Geithner's plan entirely socializes the risk and privatizes the profits -- the risk being socialized through guarantees, while as far as I can tell (and I stand to be corrected), all the profits will go to hedge funds and other large institutional investors. He's trying to lure hedge funds and institutional investors into a win-win situation in which if the assets recover value, they make trillions, and if the assets lose value, these hedge fund investors lose nothing because the taxpayers pony up on the guarantees. In other words, Geithner's plan will completely socialize the risk and privatize the profits.

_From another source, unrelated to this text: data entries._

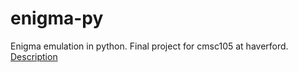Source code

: # enigma-py
Enigma emulation in python. 
Final project for cmsc105 at haverford. <a href="http://ww3.haverford.edu/computerscience/courses/cmsc106/project.html">Description</a>
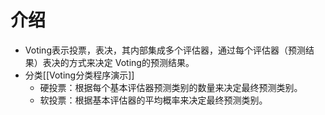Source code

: # 介绍
- Voting表示投票，表决，其内部集成多个评估器，通过每个评估器（预测结果）表决的方式来决定 Voting的预测结果。
- 分类[[Voting分类程序演示]]
	- 硬投票：根据每个基本评估器预测类别的数量来决定最终预测类别。
	- 软投票：根据基本评估器的平均概率来决定最终预测类别。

One thing we all have to keep in mind -- something that's hard to keep in mind because of the rhetoric of the media -- is that the underlying assets, the mortgage backed securities, are still extremely valuable. Many of them are not in default, but because the market has died, can't be sold. Many of them are performing normally, but their credit ratings have been downgraded, so many, many financial institutions, that are only allowed to buy "investment grade securities" are legally not allowed to buy them. That means that there are billions (if not trillions) of dollors worth of $10,000 face value mortgage backed securities that are paying interest and principal normally, that are by any measure actually worth $10,000, but are worth almost nothing on the bond market.
<On edit: The $10,000 face value is an example, and is not exclusive.-HR>
Of course, there's also a lot of really, truly worthless stuff out there -- especially collateralized debt obligations -- but that stuff is making everyone afraid of the still good stuff.
Because the media, including the liberal blogosphere, has latched onto calling all of them "toxic," "worthless," "troubled" and so on, most of the public doesn't realize that they still have inherent value and that a lot of actors are planning a massive giveaway of "garbage" that will magically be transformed into gold.
Who gets these securities -- and who is holding them when and if they return to their face value -- is the big question. In Paulson's plan, it's basically the banks, with us taxpayers as owners, through preferred shares and warrants. In Geithner's plan, it's hedge funds.